In Model 3, which extends Model 2 by incorporating attributes of the physical environment, the results indicate that pathway width (β = 0.514, p = 0.000 < 0.01), pathway length (β = 0.163, p = 0.01 < 0.05), and smooth pavement (β = 0.152, p = 0.031 < 0.05) positively influence the utilization of park pathways. Compared with Model 2, the addition of new variables increased the adjusted R-square value from 0.479 to 0.643, suggesting that physical environmental attributes can explain 16.4% of the variance in the dependent variable.

Discussion

This study employs a hierarchical regression model to examine the impact of park pathway environments on pedestrian behavior across three levels. In Model 1, the pathway configurational attributes demonstrate the highest explanatory power for pedestrian behavior (R2 = 0.29), primarily reflecting the spatial topological structure of the park’s pathway network. This indicates that during the initial planning or renovation phases, space syntax techniques should be prioritized to optimize the pathway network layout, ensuring the structural rationality of the walking network and facilitating more efficient pedestrian circulation. In Model 2, the pathway visual environment attributes exhibit an explanatory power of R2 = 0.22 for pedestrian behavior, involving the spatial arrangement of landscape elements along the pathway, such as visible vegetation, water features, and built structures. This suggests that, within the established pathway framework, attention should be given to optimizing the landscape configuration along walking routes, with a reasonable arrangement of vegetation, water features, and buildings to increase the attractiveness and comfort of the walking experience. Finally, in Model 3, the explanatory power of the pathway physical environment attributes is R2 = 0.17, which mainly concerns pathway surface conditions and facility provisions. Although its impact is relatively small, it remains essential to focus on optimizing the path width, pavement smoothness, and related facilities to ensure pedestrian safety and convenience.

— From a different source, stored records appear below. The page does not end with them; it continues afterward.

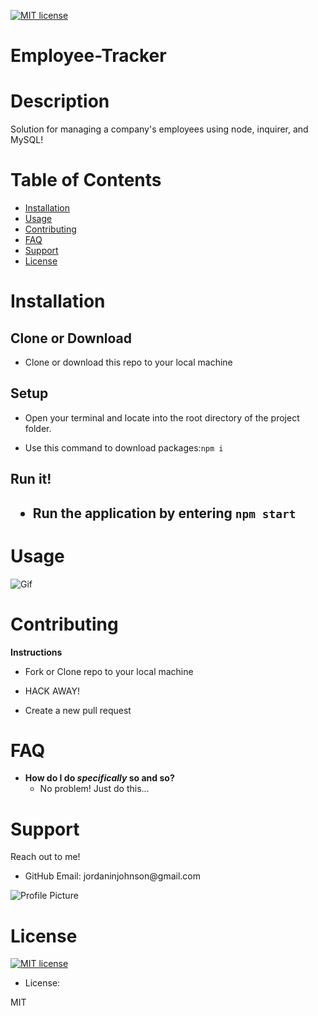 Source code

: <p><a href="https://lbesson.mit-license.org/"><img src="https://img.shields.io/badge/License-MIT-blue.svg" alt="MIT license"></a></p>

# Employee-Tracker

<h1>Description</h1>

Solution for managing a company's employees using node, inquirer, and MySQL!
<h1>Table of Contents</h1>

<ul>
<li><a href="#installation">Installation</a></li>
<li><a href="#usage">Usage</a></li>
<li><a href="#contributing">Contributing</a></li>
<li><a href="#FAQ">FAQ</a></li>
<li><a href="#support">Support</a></li>
<li><a href="#license">License</a></li>
</ul>

<h1>Installation</h1>

<h2>Clone or Download</h2>
<ul>
<li>Clone or download this repo to your local machine</li>
</ul>
<h2>Setup</h2>
<ul>
<li>Open your terminal and locate into the root directory of the project folder.</li>
</ul>

<ul>
<li>Use this command to download packages:<code>npm i</code>
</li>
</ul>

<h2>Run it!<h2>
<ul>
<li>Run the application by entering <code>npm start</code></li>
</ul>

<h1>Usage</h1>

![Gif]()

<h1>Contributing</h1>

<p><strong>Instructions</strong></p>
<ul>
<li>
<p>Fork or Clone repo to your local machine</p>
</li>
<li>
<p>HACK AWAY!</p>
</li>
<li>
<p>Create a new pull request</p>
</li>
</ul>

<h1>FAQ</h1>

<ul>
<li><strong>How do I do <em>specifically</em> so and so?</strong>
<ul>
<li>No problem! Just do this...</li>
</ul>
</li>
</ul>

<h1>Support</h1>

Reach out to me! 
<ul>
<li>GitHub Email: jordaninjohnson@gmail.com</li>
</ul>

<p><img src="https://avatars1.githubusercontent.com/u/59855054?v=4&amp;s=200" alt="Profile Picture"></p>

<h1>License</h1>

<p><a href="https://lbesson.mit-license.org/"><img src="https://img.shields.io/badge/License-MIT-blue.svg" alt="MIT license"></a></p>

<ul>
<li>License:</li>
</ul>

MIT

Specifically, consistent with prior research [42], the findings from Hierarchical Regression Model 1 indicate that park pathway structural attributes significantly affect pedestrian behavior, reaffirming its role as a crucial control layer in hierarchical regression. Notably, pedestrians prefer pathways with higher choice values. This observation is consistent with prior studies, where pathways with higher choice values tend to serve as more frequent connections between any two pathways in the network, making them more likely to be chosen by pedestrians [4346]. Unlike conclusions drawn from previous research on urban streets, where higher depth values are associated with fewer pedestrians [40,47], our analysis reveals a positive influence of depth values on pathway pedestrian intensity. This deviation could arise from differing pedestrian motivations. Two studies, which are distinct from our study but related to urban streets, were also conducted in China and utilized DepthMap software for spatial network analysis, which is consistent with our research approach. However, these studies focused primarily on 84 road segments within urban block networks and small-town streets. In such settings, pedestrians are more likely to have utilitarian motivations, meaning that their walks are typically goal oriented, such as commuting to work, school, shopping centers, or other specific destinations. The main objective of such walks is to reach the destination, with less focus on the walking process itself. In these instances, time and distance are likely the primary factors influencing pathway selection, leading to a preference for pathways with lower depth values, indicating greater accessibility. On the other hand, in research concerning urban park pathways, pedestrians participate in activities such as leisurely strolls and fitness walks, emphasizing nonutilitarian motives such as recreation, entertainment, exercise, or simply enjoying their surroundings. In such cases, pedestrians may not have specific destinations in mind but rather enjoy the interactive experience with the surrounding pathway environment. As a result, park pedestrians may prioritize pathways that facilitate exercise and offer scenic enjoyment when making pathway choices.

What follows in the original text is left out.